SQL engine. The recursive CTE carries score, joins a small _impact_weights temp table per hop, and applies the floor in the recursion guard. SQLite cannot aggregate inside the recursive term, so a node may be revisited once per distinct path score; the depth guard + floor bound the expansion and the outer GROUP BY keeps MAX(score). The final select is ORDER BY impact_score DESC before LIMIT, so truncation is best-first. Two related fixes fell out of measuring this on the real graph:

  • Ghost endpoints no longer eat LIMIT slots.
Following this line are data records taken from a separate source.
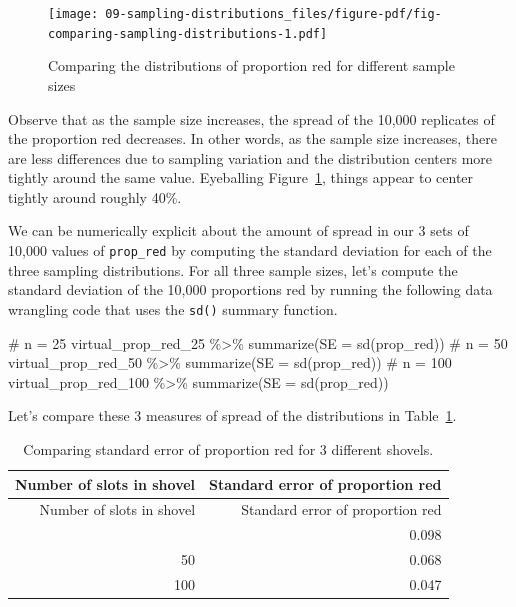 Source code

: \documentclass[
  letterpaper,
  DIV=11,
  numbers=noendperiod]{scrreprt}
\newenvironment{Shaded}{\begin{snugshade}}{\end{snugshade}}
\newcommand{\AttributeTok}[1]{\textcolor[rgb]{0.40,0.45,0.13}{#1}}
\newcommand{\CommentTok}[1]{\textcolor[rgb]{0.37,0.37,0.37}{#1}}
\newcommand{\FunctionTok}[1]{\textcolor[rgb]{0.28,0.35,0.67}{#1}}
\newcommand{\NormalTok}[1]{\textcolor[rgb]{0.00,0.23,0.31}{#1}}
\newcommand{\SpecialCharTok}[1]{\textcolor[rgb]{0.37,0.37,0.37}{#1}}
\theoremstyle{definition}
\theoremstyle{remark}
\begin{document}
\begin{figure}

{\centering \texttt{[image: 09-sampling-distributions\_files/figure-pdf/fig-comparing-sampling-distributions-1.pdf]}

}

\caption{\label{fig-comparing-sampling-distributions}Comparing the
distributions of proportion red for different sample sizes}

\end{figure}

Observe that as the sample size increases, the spread of the 10,000
replicates of the proportion red decreases. In other words, as the
sample size increases, there are less differences due to sampling
variation and the distribution centers more tightly around the same
value. Eyeballing Figure~\ref{fig-comparing-sampling-distributions},
things appear to center tightly around roughly 40\%.

We can be numerically explicit about the amount of spread in our 3 sets
of 10,000 values of \texttt{prop\_red} by computing the standard
deviation for each of the three sampling distributions. For all three
sample sizes, let's compute the standard deviation of the 10,000
proportions red by running the following data wrangling code that uses
the \texttt{sd()} summary function.

\begin{Shaded}
\begin{Highlighting}[]
\CommentTok{\# n = 25}
\NormalTok{virtual\_prop\_red\_25 }\SpecialCharTok{\%\textgreater{}\%} 
  \FunctionTok{summarize}\NormalTok{(}\AttributeTok{SE =} \FunctionTok{sd}\NormalTok{(prop\_red))}
\CommentTok{\# n = 50}
\NormalTok{virtual\_prop\_red\_50 }\SpecialCharTok{\%\textgreater{}\%} 
  \FunctionTok{summarize}\NormalTok{(}\AttributeTok{SE =} \FunctionTok{sd}\NormalTok{(prop\_red))}
\CommentTok{\# n = 100}
\NormalTok{virtual\_prop\_red\_100 }\SpecialCharTok{\%\textgreater{}\%} 
  \FunctionTok{summarize}\NormalTok{(}\AttributeTok{SE =} \FunctionTok{sd}\NormalTok{(prop\_red))}
\end{Highlighting}
\end{Shaded}

Let's compare these 3 measures of spread of the distributions in
Table~\ref{tbl-comparing-n}.

\hypertarget{tbl-comparing-n}{}
\begin{longtable}[]{@{}rr@{}}
\caption{\label{tbl-comparing-n}Comparing standard error of proportion
red for 3 different shovels.}\tabularnewline
\toprule\noalign{}
Number of slots in shovel & Standard error of proportion red \\
\midrule\noalign{}
\endfirsthead
\toprule\noalign{}
Number of slots in shovel & Standard error of proportion red \\
\midrule\noalign{}
\endhead
\bottomrule\noalign{}
\endlastfoot
25 & 0.098 \\
50 & 0.068 \\
100 & 0.047 \\
\end{longtable}
\end{document}

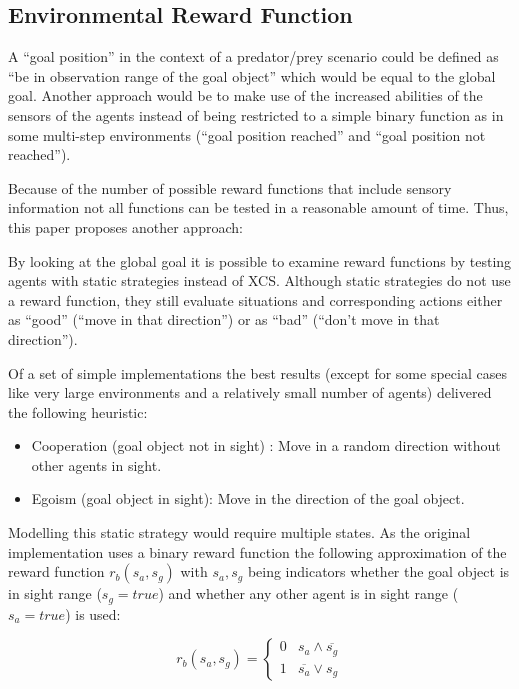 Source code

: \subsection{Environmental Reward Function}
\label{subsection:environment-reward-function}

A ``goal position'' in the context of a predator/prey scenario could be defined as ``be in observation range of the goal object'' which would be equal to the global goal. Another approach would be to make use of the increased abilities of the sensors of the agents instead of being restricted to a simple binary function as in some multi-step environments (``goal position reached'' and ``goal position not reached''). 

Because of the number of possible reward functions that include sensory information not all functions can be tested in a reasonable amount of time. Thus, this paper proposes another approach:

By looking at the global goal it is possible to examine reward functions by testing agents with static strategies instead of XCS. Although static strategies do not use a reward function, they still evaluate situations and corresponding actions either as ``good'' (``move in that direction'') or as ``bad'' (``don't move in that direction'').

Of a set of simple implementations the best results (except for some special cases like very large environments and a relatively small number of agents) delivered the following heuristic:

\begin{itemize}
	\item Cooperation (goal object not in sight) : Move in a random direction without other agents in sight.
	\item Egoism (goal object in sight): Move in the direction of the goal object.
\end{itemize}

Modelling this static strategy would require multiple states. As the original implementation uses a binary reward function the following approximation of the reward function $r_{b}(s_{a}, s_{g})$ with $s_{a}, s_{g}$ being indicators whether the goal object is in sight range ($s_{g} = true$) and whether any other agent is in sight range ($s_{a} = true$) is used:

$$
r_{b}(s_{a}, s_{g}) = \left\{ \begin{array}{rl}
  0 & s_{a} \wedge \overline{s_{g}} \\
  1 & \overline{s_{a}} \vee s_{g}
       \end{array} \right.
$$

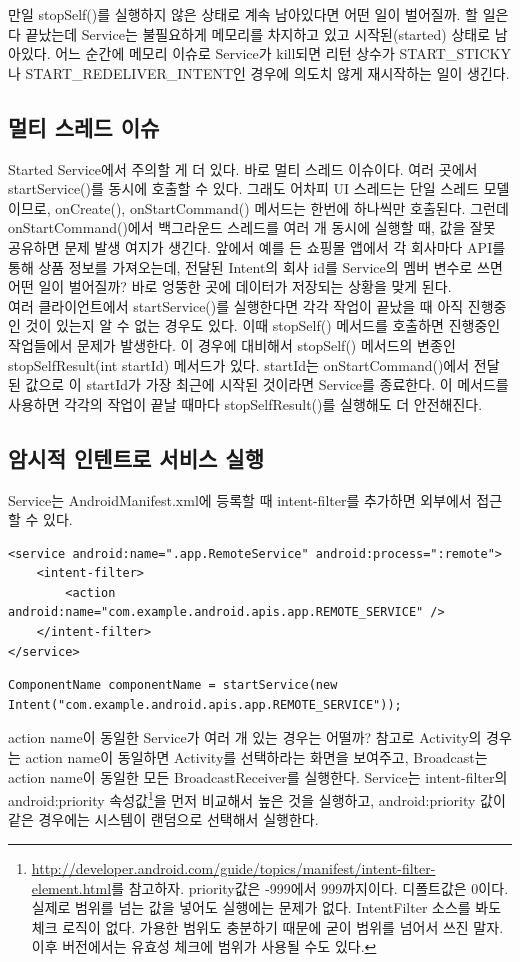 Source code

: 만일 stopSelf()를 실행하지 않은 상태로 계속 남아있다면 어떤 일이 벌어질까. 할 일은 다 끝났는데 Service는 불필요하게 메모리를 차지하고 있고 시작된(started) 상태로 남아있다. 
어느 순간에 메모리 이슈로 Service가 kill되면 리턴 상수가 START\_STICKY나 START\_REDELIVER\_INTENT인 경우에 의도치 않게 재시작하는 일이 생긴다.

\subsection{멀티 스레드 이슈}
Started Service에서 주의할 게 더 있다. 바로 멀티 스레드 이슈이다. 여러 곳에서 startService()를 동시에 호출할 수 있다. 
그래도 어차피 UI 스레드는 단일 스레드 모델이므로, onCreate(), onStartCommand() 메서드는 한번에 하나씩만 호출된다.
그런데 onStartCommand()에서 백그라운드 스레드를 여러 개 동시에 실행할 때, 값을 잘못 공유하면 문제 발생 여지가 생긴다. 앞에서 예를 든 쇼핑몰 앱에서 각 회사마다 API를 통해 상품 정보를 가져오는데, 전달된 Intent의 회사 id를 Service의 멤버 변수로 쓰면 어떤 일이 벌어질까? 바로 엉뚱한 곳에 데이터가 저장되는 상황을 맞게 된다.\\

여러 클라이언트에서 startService()를 실행한다면 각각 작업이 끝났을 때 아직 진행중인 것이 있는지 알 수 없는 경우도 있다. 이때 stopSelf() 메서드를 호출하면 진행중인 작업들에서 문제가 발생한다. 
이 경우에 대비해서 stopSelf() 메서드의 변종인 stopSelfResult(int startId) 메서드가 있다.  startId는 onStartCommand()에서 전달된 값으로 이 startId가 가장 최근에 시작된 것이라면 Service를 종료한다. 이 메서드를 사용하면 각각의 작업이 끝날 때마다 stopSelfResult()를 실행해도 더 안전해진다.

\subsection{암시적 인텐트로 서비스 실행}
Service는 AndroidManifest.xml에 등록할 때 intent-filter를 추가하면 외부에서 접근할 수 있다.
\begin{lstlisting}[frame=single]
<service android:name=".app.RemoteService" android:process=":remote">
	<intent-filter>
		<action android:name="com.example.android.apis.app.REMOTE_SERVICE" />
	</intent-filter>
</service>
\end{lstlisting}

\begin{lstlisting}[frame=single]
ComponentName componentName = startService(new Intent("com.example.android.apis.app.REMOTE_SERVICE"));
\end{lstlisting}
action name이 동일한 Service가 여러 개 있는 경우는 어떨까? 참고로 Activity의 경우는 action name이 동일하면 Activity를 선택하라는 화면을 보여주고, Broadcast는 action name이 동일한 모든 BroadcastReceiver를 실행한다.
Service는 intent-filter의 android:priority 속성값\footnote{\url{http://developer.android.com/guide/topics/manifest/intent-filter-element.html}를 참고하자. priority값은 -999에서 999까지이다. 디폴트값은 0이다. 실제로 범위를 넘는 값을 넣어도 실행에는 문제가 없다. IntentFilter 소스를 봐도 체크 로직이 없다. 가용한 범위도 충분하기 때문에 굳이 범위를 넘어서 쓰진 말자. 이후 버전에서는 유효성 체크에 범위가 사용될 수도 있다.}을 먼저 비교해서 높은 것을 실행하고, android:priority 값이 같은 경우에는 시스템이 랜덤으로 선택해서 실행한다.

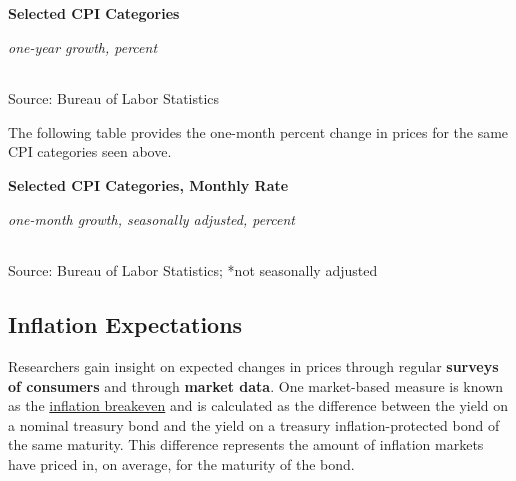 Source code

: \documentclass{report}
\begin{document}
{\begin{minipage}{0.76\textwidth}
\normalsize \textbf{Selected CPI Categories}\\
\footnotesize{\textit{one-year growth, percent}\\
\hspace*{-3mm}  \setlength{\tabcolsep}{2.6pt} \color{black!90}
		{\renewcommand{\arraystretch}{1.5}
\begin{tabular}{p{42mm} R{8.0mm} R{8.0mm} R{8.0mm} R{8.0mm}
		 		 R{8.0mm} R{10.0mm} R{12.0mm}} %
			  \hline
		\end{tabular}}}
\vspace{-2mm}		
		
\footnotesize{Source: Bureau of Labor Statistics}
\end{minipage}
\newpage
\begin{minipage}{0.76\textwidth}
\small The following table provides the one-month percent change in prices for the same CPI categories seen above. 
\end{minipage}
\vspace{1.5mm}

\normalsize \textbf{Selected CPI Categories, Monthly Rate}\\
\footnotesize{\textit{one-month growth, seasonally adjusted, percent}\\
\hspace*{-3mm}  \setlength{\tabcolsep}{2.6pt} \color{black!90}
		{\renewcommand{\arraystretch}{1.5}
\begin{tabular}{p{38mm} R{8.2mm} R{8.2mm} R{8.2mm} R{8.2mm} R{8.2mm} R{8.2mm} 
		R{8.2mm} R{8.2mm}} %
			  \hline
		\end{tabular}}}
\vspace{-2mm}		
		
\footnotesize{Source: Bureau of Labor Statistics; *not seasonally adjusted}
\newpage
\hypertarget{prie}{}
\begin{minipage}{0.76\textwidth}
\subsection*{Inflation Expectations}
\vspace{-1mm}

\small Researchers gain insight on expected changes in prices through regular \textbf{surveys of consumers} and through \textbf{market data}. One market-based measure is known as the \href{https://fred.stlouisfed.org/series/T5YIE}{inflation breakeven} and is calculated as the difference between the yield on a nominal treasury bond and the yield on a treasury inflation-protected bond of the same maturity. This difference represents the amount of inflation markets have priced in, on average, for the maturity of the bond.
\end{minipage}

}
\end{document}
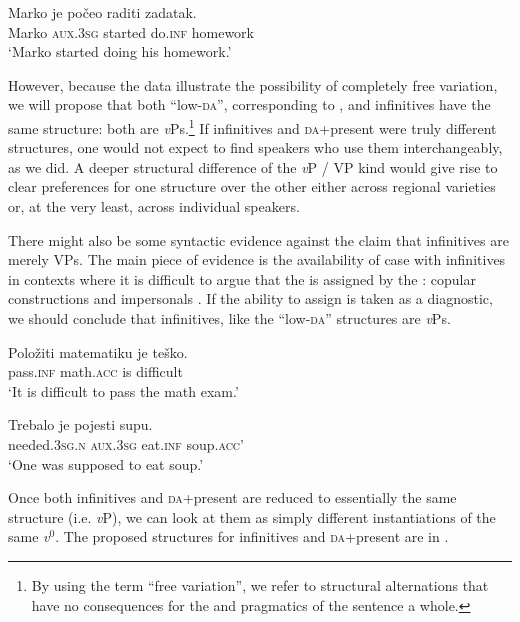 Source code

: \documentclass[output=paper,modfonts,newtxmath,hidelinks,]{langscibook}
\begin{document}
\ea \label{7:ex11}
\gll Marko je počeo raditi zadatak.\\
     Marko \textsc{aux.3sg} started do.\textsc{inf} homework\\
\glt `Marko started doing his homework.'
\z

\noindent However, because the data illustrate the possibility of completely free variation, we will propose that both ``low-\textsc{da}'', corresponding to , and infinitives have the same structure: both are \textit{v}Ps.\footnote{\label{7:fn4}By using the term ``free variation'', we refer to structural alternations that have no consequences for the  and pragmatics of the sentence a whole.}  If infinitives and \textsc{da}+present were truly different structures, one would not expect to find speakers who use them interchangeably, as we did. A deeper structural difference of the \textit{v}P / VP kind would give rise to clear preferences for one structure over the other either across regional varieties or, at the very least, across individual speakers.



There might also  be some syntactic evidence against the claim that infinitives are merely VPs. The main piece of evidence is the availability of  case with infinitives in contexts where it is difficult to argue that the  is assigned by the : copular constructions  and impersonals . If the ability to assign  is taken as a diagnostic, we should conclude that infinitives, like the ``low-\textsc{da}'' structures are \textit{v}Ps.

\ea \label{7:ex12}
\gll Položiti matematiku je teško.\\
     pass.\textsc{inf} math.\textsc{acc} is difficult\\
\glt `It is difficult to pass the math exam.'
\z

\ea \label{7:ex13}
\gll Trebalo je pojesti supu.\\
     needed.\textsc{3sg.n} \textsc{aux.3sg} eat.\textsc{inf} soup.\textsc{acc}'\\
\glt `One was supposed to eat soup.'
\z

\noindent Once both infinitives and \textsc{da}+present are reduced to essentially the same structure (i.e. \textit{v}P), we can look at them as simply different instantiations of the same \textit{v$^0$}. The proposed structures for infinitives and \textsc{da}+present are in .\largerpage[-1]
\end{document}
Edge endpoints with no nodes row stay in the recursion as traversal bridges but are excluded from the final selection. Before, they consumed up to ~8% of the LIMIT and were then silently dropped by _batch_get_nodes.
  • truncated is now honest under LIMIT saturation. Previously the flag compared post-LIMIT counts and could never fire on the SQL path; it now reports saturation (>= max_nodes, i.e. "there may be more beyond the cutoff").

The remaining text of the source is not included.